We also need a select group of high achievers to get the message across, instead of having vast numbers of over-populated sports bodies ruled by self-interest and therefore working at cross purposes.

Why, for example, do we need three governing bodies in English football - the FA, the Premier League and the Football League? And why do the chairmen of the 18 first-class counties seem to carry more clout than the executives of the ECB?

APART from losing their chief executives, the FA and ECB have both also lost their communications directors. Reference was made here last week to the tacky tabloids with regard to their treatment of Sven, and they don't come any tackier than the News of the World, which has clearly stitched up the FA's communications man Colin Gibson. As an ex-national newspaper sports editor, he obviously felt entitled to some loyalty from fellow hacks, but he has been made to look a fool for trusting them.

The ECB man was John Read, who quit because of his frustration with the way county chairmen run the game.

It's unfair to blame the chairmen personally, but the point about tail wagging the dog was illustrated by the ridiculous situation of Simon Jones being released from second Test duty by England with the express purpose that he would get some much-needed overs under his belt with Glamorgan.

His county then declined to pick him, putting their own interests ahead of those of the national team.
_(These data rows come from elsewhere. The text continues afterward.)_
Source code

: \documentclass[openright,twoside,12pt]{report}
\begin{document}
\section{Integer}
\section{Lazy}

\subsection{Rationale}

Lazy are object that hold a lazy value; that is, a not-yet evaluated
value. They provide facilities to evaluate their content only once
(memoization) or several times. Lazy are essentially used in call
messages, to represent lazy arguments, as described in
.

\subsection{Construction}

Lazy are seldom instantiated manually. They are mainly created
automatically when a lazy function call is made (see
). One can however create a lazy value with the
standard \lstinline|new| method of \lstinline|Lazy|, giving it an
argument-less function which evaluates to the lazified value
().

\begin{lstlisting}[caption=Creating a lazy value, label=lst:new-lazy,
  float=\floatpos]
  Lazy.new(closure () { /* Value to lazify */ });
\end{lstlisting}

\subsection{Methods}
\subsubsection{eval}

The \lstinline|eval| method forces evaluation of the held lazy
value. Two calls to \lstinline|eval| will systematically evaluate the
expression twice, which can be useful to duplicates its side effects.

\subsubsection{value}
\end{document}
The situation has since been rectified and he took five wickets against Somerset on Wednesday.

Most first-class counties are in favour of the utter nonsense of fielding two overseas players each, while also signing a variety of half decent players who have EU passports. The result is that promising English players are inevitably held back or lost to the game.

Again it reinforces the point that governance has to come from a few high achievers who can command widespread respect.
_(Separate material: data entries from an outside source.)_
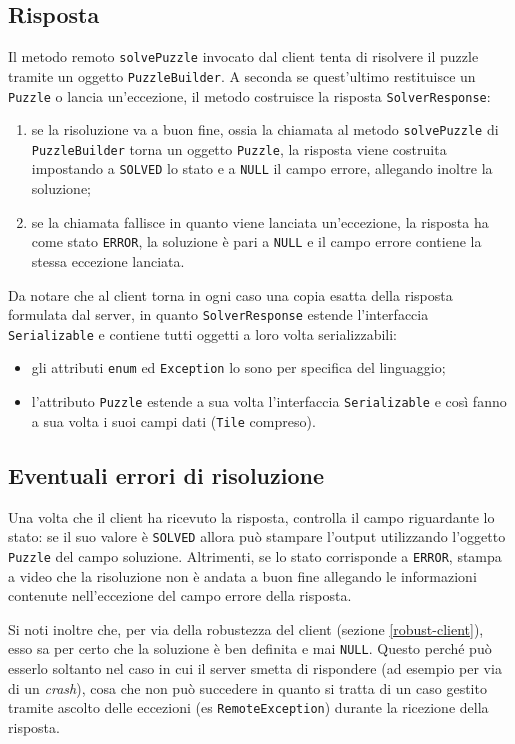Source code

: \documentclass[a4paper, 12pt]{article}
\begin{document}
\subsection{Risposta}
\label{server-response}
Il metodo remoto \verb|solvePuzzle| invocato dal client tenta di risolvere il
puzzle tramite un oggetto \verb|PuzzleBuilder|. A seconda se quest'ultimo
restituisce un \verb|Puzzle| o lancia un'eccezione, il metodo costruisce la
risposta \verb|SolverResponse|:
\begin{enumerate}
\item se la risoluzione va a buon fine, ossia la chiamata al metodo
\verb|solvePuzzle| di \verb|PuzzleBuilder| torna un oggetto \verb|Puzzle|, la
risposta viene costruita impostando a \verb|SOLVED| lo stato e a \verb|NULL| il
campo errore, allegando inoltre la soluzione;
\item se la chiamata fallisce in quanto viene lanciata un'eccezione, la risposta
ha come stato \verb|ERROR|, la soluzione è pari a \verb|NULL| e il campo
errore contiene la stessa eccezione lanciata.
\end{enumerate}

Da notare che al client torna in ogni caso una copia esatta della risposta
formulata dal server, in quanto \verb|SolverResponse| estende l'interfaccia
\verb|Serializable| e contiene tutti oggetti a loro volta serializzabili:
\begin{itemize}
\item gli attributi \verb|enum| ed \verb|Exception| lo sono per specifica del
linguaggio;
\item l'attributo \verb|Puzzle| estende a sua volta l'interfaccia
\verb|Serializable| e così fanno a sua volta i suoi campi dati (\verb|Tile|
compreso).
\end{itemize}
\subsection{Eventuali errori di risoluzione}
Una volta che il client ha ricevuto la risposta, controlla il campo riguardante
lo stato: se il suo valore è \verb|SOLVED| allora può stampare l'output
utilizzando l'oggetto \verb|Puzzle| del campo soluzione. Altrimenti, se lo stato
corrisponde a \verb|ERROR|, stampa a video che la risoluzione non è andata a
buon fine allegando le informazioni contenute nell'eccezione del campo errore
della risposta.

Si noti inoltre che, per via della robustezza del client (sezione
\ref{robust-client}), esso sa per certo che la soluzione è ben definita e
mai \verb|NULL|. Questo perché può esserlo soltanto nel caso in cui il server
smetta di rispondere (ad esempio per via di un \emph{crash}), cosa che non può
succedere in quanto si tratta di un caso gestito tramite ascolto delle eccezioni
(es \verb|RemoteException|) durante la ricezione della risposta.
\end{document}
THE Review of British Sport panel is bound to invite cynicism at a time when panels seem to outnumber participants. UK Sport apparently has an advisory panel looking into ethics and had invited Mark Palios to sit on it. Is this wise?
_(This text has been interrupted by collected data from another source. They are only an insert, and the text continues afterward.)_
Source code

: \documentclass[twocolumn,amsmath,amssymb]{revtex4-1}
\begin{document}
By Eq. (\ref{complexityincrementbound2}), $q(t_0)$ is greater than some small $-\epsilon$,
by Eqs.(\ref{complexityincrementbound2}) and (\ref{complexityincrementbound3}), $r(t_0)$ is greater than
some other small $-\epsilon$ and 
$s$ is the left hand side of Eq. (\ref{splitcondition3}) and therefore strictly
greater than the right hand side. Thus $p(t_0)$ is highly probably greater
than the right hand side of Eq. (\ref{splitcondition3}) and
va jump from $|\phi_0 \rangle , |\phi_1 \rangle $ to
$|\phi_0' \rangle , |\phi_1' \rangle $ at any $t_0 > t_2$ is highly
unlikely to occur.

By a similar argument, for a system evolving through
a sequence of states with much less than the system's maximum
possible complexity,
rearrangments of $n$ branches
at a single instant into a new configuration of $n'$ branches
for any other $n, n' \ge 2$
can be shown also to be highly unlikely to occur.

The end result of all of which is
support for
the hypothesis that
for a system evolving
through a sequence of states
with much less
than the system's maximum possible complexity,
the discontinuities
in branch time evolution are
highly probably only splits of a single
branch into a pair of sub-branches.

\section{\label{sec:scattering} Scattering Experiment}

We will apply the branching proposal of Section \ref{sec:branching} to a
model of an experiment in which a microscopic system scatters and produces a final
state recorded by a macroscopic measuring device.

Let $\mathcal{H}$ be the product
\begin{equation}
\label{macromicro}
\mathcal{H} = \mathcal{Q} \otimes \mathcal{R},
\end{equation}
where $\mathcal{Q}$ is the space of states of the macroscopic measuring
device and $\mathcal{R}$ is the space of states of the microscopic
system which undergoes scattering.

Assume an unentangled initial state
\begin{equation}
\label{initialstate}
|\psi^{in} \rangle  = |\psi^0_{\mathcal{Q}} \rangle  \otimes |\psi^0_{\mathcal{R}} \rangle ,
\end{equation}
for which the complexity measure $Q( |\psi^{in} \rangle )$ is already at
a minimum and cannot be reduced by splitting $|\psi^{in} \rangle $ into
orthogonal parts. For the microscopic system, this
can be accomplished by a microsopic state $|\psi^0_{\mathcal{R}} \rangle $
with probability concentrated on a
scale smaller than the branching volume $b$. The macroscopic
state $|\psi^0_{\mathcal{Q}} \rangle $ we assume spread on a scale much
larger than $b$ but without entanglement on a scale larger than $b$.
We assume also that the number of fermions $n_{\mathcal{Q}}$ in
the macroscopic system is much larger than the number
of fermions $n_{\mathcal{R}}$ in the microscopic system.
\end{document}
The new review body has also appointed Michelle Veroken, sacked last December as Britain's chief sports drugs-buster, to head an inquiry into anti-doping. Is this progress?

DOPING will inevitably cast a cloud over the Olympics, which start next week. But hopefully some progress has been made in the last 20 years.

While it is generally reckoned that improved training and a more professional approach have continually improved records, I note that the longest-standing world record in athletics belongs to Jarmila Kratochvilova in the women's 800 metres. It has stood since 1983.

In her running kit the Czech was sexually indeterminate. Either she had been pumped full of male hormones or had an over-abundance of them occurring naturally in her body.

There are a number of other long-standing female records, held by East Europeans, not to mention the 11-year-old 10,000m record held by China's Wang Junxia. She did it on turtle's blood, of course.